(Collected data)
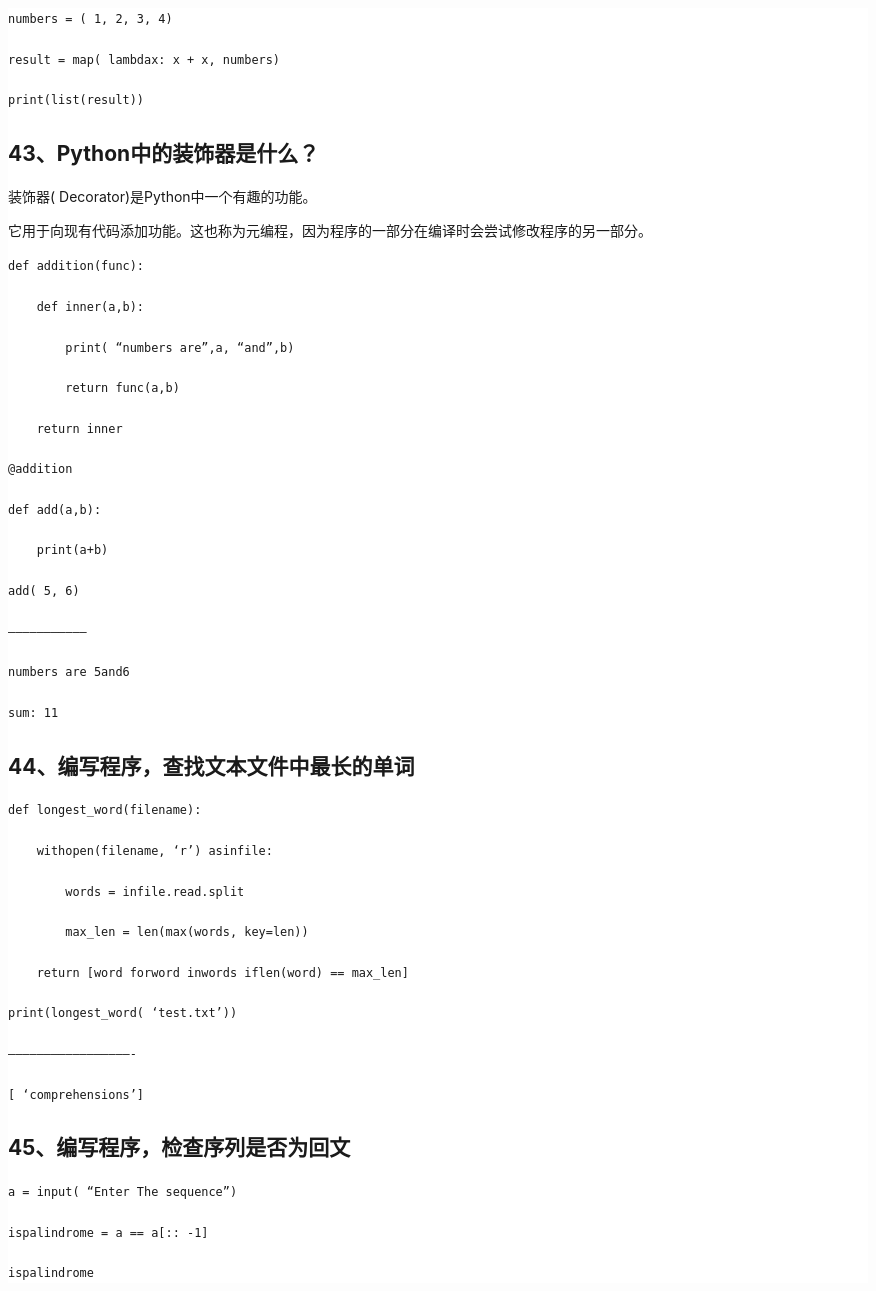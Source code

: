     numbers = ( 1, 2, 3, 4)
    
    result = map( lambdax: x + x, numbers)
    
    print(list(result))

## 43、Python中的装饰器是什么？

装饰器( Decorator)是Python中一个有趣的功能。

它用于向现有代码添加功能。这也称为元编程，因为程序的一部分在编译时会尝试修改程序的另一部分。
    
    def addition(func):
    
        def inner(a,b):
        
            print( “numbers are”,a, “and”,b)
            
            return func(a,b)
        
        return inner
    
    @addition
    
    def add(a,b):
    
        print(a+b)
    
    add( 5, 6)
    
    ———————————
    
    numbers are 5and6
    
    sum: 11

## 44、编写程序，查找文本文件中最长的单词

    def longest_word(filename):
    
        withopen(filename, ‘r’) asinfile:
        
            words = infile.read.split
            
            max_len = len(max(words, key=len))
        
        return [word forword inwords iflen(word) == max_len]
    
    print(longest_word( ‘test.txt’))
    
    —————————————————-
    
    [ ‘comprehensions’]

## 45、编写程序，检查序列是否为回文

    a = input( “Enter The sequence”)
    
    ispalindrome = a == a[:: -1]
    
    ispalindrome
* * *
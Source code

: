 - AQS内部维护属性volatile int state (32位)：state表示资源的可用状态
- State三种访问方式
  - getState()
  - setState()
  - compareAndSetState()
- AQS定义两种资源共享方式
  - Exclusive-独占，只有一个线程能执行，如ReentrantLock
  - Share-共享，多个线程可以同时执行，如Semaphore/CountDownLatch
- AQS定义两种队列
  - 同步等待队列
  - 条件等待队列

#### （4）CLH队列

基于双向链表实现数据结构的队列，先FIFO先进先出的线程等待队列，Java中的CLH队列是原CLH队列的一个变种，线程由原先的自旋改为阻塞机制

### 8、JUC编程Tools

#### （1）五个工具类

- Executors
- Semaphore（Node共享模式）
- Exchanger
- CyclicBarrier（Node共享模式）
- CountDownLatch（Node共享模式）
---
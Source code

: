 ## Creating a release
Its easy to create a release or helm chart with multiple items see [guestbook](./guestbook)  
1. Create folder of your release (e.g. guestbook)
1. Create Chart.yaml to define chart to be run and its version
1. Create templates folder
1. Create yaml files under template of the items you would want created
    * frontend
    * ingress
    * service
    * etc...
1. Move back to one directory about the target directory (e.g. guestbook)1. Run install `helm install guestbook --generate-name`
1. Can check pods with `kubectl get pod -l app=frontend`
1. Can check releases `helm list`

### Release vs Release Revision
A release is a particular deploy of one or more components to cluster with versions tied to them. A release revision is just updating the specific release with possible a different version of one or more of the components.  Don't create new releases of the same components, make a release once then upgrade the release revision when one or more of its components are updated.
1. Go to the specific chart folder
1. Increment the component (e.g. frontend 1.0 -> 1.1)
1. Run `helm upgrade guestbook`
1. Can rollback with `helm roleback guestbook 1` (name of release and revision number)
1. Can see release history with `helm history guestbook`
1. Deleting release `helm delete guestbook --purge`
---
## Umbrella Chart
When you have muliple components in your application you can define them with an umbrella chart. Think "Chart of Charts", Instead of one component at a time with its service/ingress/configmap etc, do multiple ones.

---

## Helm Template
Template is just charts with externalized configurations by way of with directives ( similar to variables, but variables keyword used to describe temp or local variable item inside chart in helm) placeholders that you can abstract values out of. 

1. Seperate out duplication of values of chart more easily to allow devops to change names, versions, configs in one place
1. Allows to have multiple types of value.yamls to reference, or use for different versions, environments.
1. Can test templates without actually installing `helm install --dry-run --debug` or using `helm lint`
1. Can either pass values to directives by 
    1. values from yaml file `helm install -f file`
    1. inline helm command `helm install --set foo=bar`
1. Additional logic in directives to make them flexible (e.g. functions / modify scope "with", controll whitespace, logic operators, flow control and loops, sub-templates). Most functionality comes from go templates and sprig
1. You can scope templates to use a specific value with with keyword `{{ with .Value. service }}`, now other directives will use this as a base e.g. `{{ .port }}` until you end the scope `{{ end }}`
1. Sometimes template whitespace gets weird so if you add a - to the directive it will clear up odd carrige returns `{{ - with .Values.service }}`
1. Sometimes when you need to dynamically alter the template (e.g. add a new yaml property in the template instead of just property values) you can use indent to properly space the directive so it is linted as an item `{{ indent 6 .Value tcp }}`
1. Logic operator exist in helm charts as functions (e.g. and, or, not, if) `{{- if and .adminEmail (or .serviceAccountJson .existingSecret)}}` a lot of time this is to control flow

### Exercise aim:
Return exactly, and only, the lines above starting at the line that contains "1. Seperate out" and ending at the line that contains "1. Additional logic".

### Solution to the problem:
1. Seperate out duplication of values of chart more easily to allow devops to change names, versions, configs in one place
1. Allows to have multiple types of value.yamls to reference, or use for different versions, environments.
1. Can test templates without actually installing `helm install --dry-run --debug` or using `helm lint`
1. Can either pass values to directives by 
    1. values from yaml file `helm install -f file`
    1. inline helm command `helm install --set foo=bar`
1. Additional logic in directives to make them flexible (e.g. functions / modify scope "with", controll whitespace, logic operators, flow control and loops, sub-templates). Most functionality comes from go templates and sprig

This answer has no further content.